Four-year study generates one of the most comprehensive data sets collected in complex terrain
In 2017, wind turbines accounted for more than 6% of the nation's electricity supply—enough to offset the consumption of 24 million homes.
But while wind is an up-and-coming energy powerhouse, its variable nature leaves wind farm operators uncertain about whether they will be able to deliver promised power, or if they might produce more power than the grid can accept. That question can lead to lost revenue.
To improve wind forecast accuracy, DOE's Wind Energy Technologies Office funded the second Wind Forecast Improvement Project (WFIP2).
Building on the first Wind Forecast Improvement Project, which examined the impact of improved initial conditions in advanced forecast models in areas with flat terrain, this combined modeling and field study was designed to improve forecasts in areas of complex terrain, where wind circulation and flow make predictability especially challenging.
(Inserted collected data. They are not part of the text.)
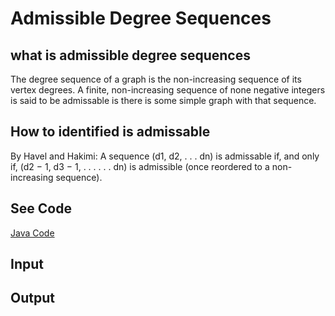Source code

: 
# Admissible Degree Sequences

## what is admissible degree sequences

The degree sequence of a graph is the non-increasing sequence of
its vertex degrees. A finite, non-increasing sequence of none negative integers is said to be admissable is there is some simple graph with that sequence.

## How to identified is admissable

By Havel and Hakimi: A sequence (d1, d2, . . . dn) is admissable if, and only if, (d2 − 1, d3 − 1, . . . . . . dn) is admissible (once reordered to a non-increasing sequence).

## See Code

[Java Code](https://github.com/MeloShen/Graph-Theory-Programs/blob/main/Code/Admissable/Admissable.java)

## Input

## Output

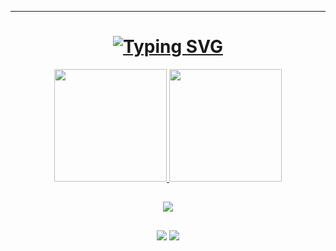 ---
<h1 align="center">
<a href="https://git.io/typing-svg"><img src="https://readme-typing-svg.herokuapp.com?font=Verdana&pause=1000&color=60FFCA&center=true&vCenter=true&width=435&lines=Hi!+My+name+is+Cleyton+Muto.;I%27m+a+Full+Stack+Developer." alt="Typing SVG" /></a>
</h1>

<div align="center">
  <a href="https://github.com/cleytonmuto">
  <img height="180em" src="https://github-readme-stats.vercel.app/api?username=cleytonmuto&show_icons=true&theme=aura&include_all_commits=true&count_private=true"/>
  <img height="180em" src="https://github-readme-stats.vercel.app/api/top-langs/?username=cleytonmuto&layout=compact&langs_count=7&theme=aura"/>
</div>
  
  ##
  
<p align="center">
  <a href="https://skillicons.dev">
    <img src="https://skillicons.dev/icons?i=html,css,javascript,typescript,sass,react,next,vite,nodejs,express,python,django,java,eclipse,spring,maven,hibernate,mysql,postgresql,sequelize,firebase,mongodb,bootstrap,bash,c,cpp,docker,latex,linux,matlab,octave,postman,vscode,git" />
  </a>
</p>
  
  ##
  
<div align= "center" > 
  <a href = "mailto:cleytonmuto@gmail.com"><img src="https://img.shields.io/badge/-Gmail-%23333?style=for-the-badge&logo=gmail&logoColor=white" target="_blank"></a>
  <a href="https://www.linkedin.com/in/cleyton-muto-4a004231/" target="_blank"><img src="https://img.shields.io/badge/-LinkedIn-%230077B5?style=for-the-badge&logo=linkedin&logoColor=white" target="_blank"></a> 
</div>
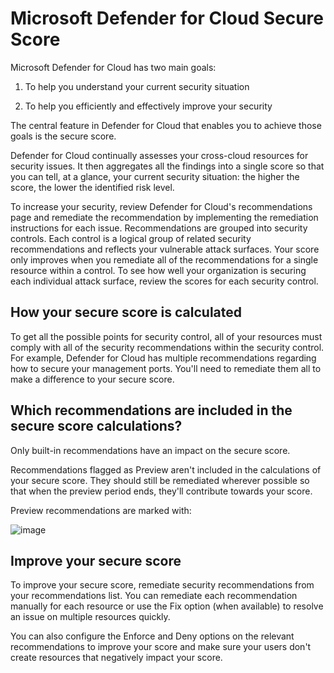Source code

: # Microsoft Defender for Cloud Secure Score

Microsoft Defender for Cloud has two main goals:

1) To help you understand your current security situation

2) To help you efficiently and effectively improve your security

The central feature in Defender for Cloud that enables you to achieve those goals is the secure score.

Defender for Cloud continually assesses your cross-cloud resources for security issues. It then aggregates all the findings into a single score so that you can tell, at a glance, your current security situation: the higher the score, the lower the identified risk level.

To increase your security, review Defender for Cloud's recommendations page and remediate the recommendation by implementing the remediation instructions for each issue. Recommendations are grouped into security controls. Each control is a logical group of related security recommendations and reflects your vulnerable attack surfaces. Your score only improves when you remediate all of the recommendations for a single resource within a control. To see how well your organization is securing each individual attack surface, review the scores for each security control.

## How your secure score is calculated

To get all the possible points for security control, all of your resources must comply with all of the security recommendations within the security control. For example, Defender for Cloud has multiple recommendations regarding how to secure your management ports. You'll need to remediate them all to make a difference to your secure score.

## Which recommendations are included in the secure score calculations?

Only built-in recommendations have an impact on the secure score.

Recommendations flagged as Preview aren't included in the calculations of your secure score. They should still be remediated wherever possible so that when the preview period ends, they'll contribute towards your score.

Preview recommendations are marked with:

![image](https://github.com/user-attachments/assets/2663edbc-c7f2-468f-bd51-0bfe462bdfe0)

## Improve your secure score

To improve your secure score, remediate security recommendations from your recommendations list. You can remediate each recommendation manually for each resource or use the Fix option (when available) to resolve an issue on multiple resources quickly.

You can also configure the Enforce and Deny options on the relevant recommendations to improve your score and make sure your users don't create resources that negatively impact your score.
In March 2017, the WFIP2 team completed the field phase in the Columbia Basin, an area of steep hills and rolling farmland along the Columbia River that extends more than 80 miles east of the Cascade Mountains in Washington and Oregon. This field phase:
- Focused on studying the effect of different variables in forecasting wind speed and turbulence at turbine heights averaging more than 262 feet and rotor diameters of more than 300 feet.
- Generated one of the most comprehensive data sets collected to date in complex terrain—not just for density in observation, but for its 18-month duration—comprising the full spectrum of atmospheric conditions.
The team developed and implemented a new algorithm in their study that improved the timing accuracy for cold pool erosion, which results in surges of power from wind turbines. The algorithm has now been included in National Oceanic and Atmospheric Administration's National Weather Service operational forecast models.
The team observed strong winds near the Earth's surface that eroded cold pools—regions of relatively cold, calm air that form particularly in the winter. This erosion in turn causes wind conditions to change significantly, sometimes in a matter of minutes, resulting in surges of power from the wind turbines that make accurate forecasting difficult. The team developed and implemented a new algorithm in their study that improved the timing accuracy for cold pool erosion. The algorithm has now been included in the National Oceanic and Atmospheric Administration (NOAA)—a key research participant in this project—National Weather Service operational forecast models.
Data gathered, which are available to other scientists and the public to benefit the wind industry, will help inform future research to support offshore wind development in the United States. The data will also help energy planners determine whether they should buy more wind or use other energy sources. The full study concluded in September 2018.
A collaborative project, WFIP2 involved experts from Vaisala (the award Prime Recipient) and its team, including the University of Colorado, University of Notre Dame, Texas Tech University, Lockheed Martin Coherent Technologies Inc., and Sharply Focused LLC. Additional data and support were provided by Iberdrola Renewables, Southern California Edison, Cowlitz County Public Utility District, Eurus Energy, and Portland General Electric. The project also involved NOAA and four of DOE's own national laboratories—Argonne National Laboratory, Lawrence Livermore National Laboratory, National Renewable Energy Laboratory, and Pacific Northwest National Laboratory.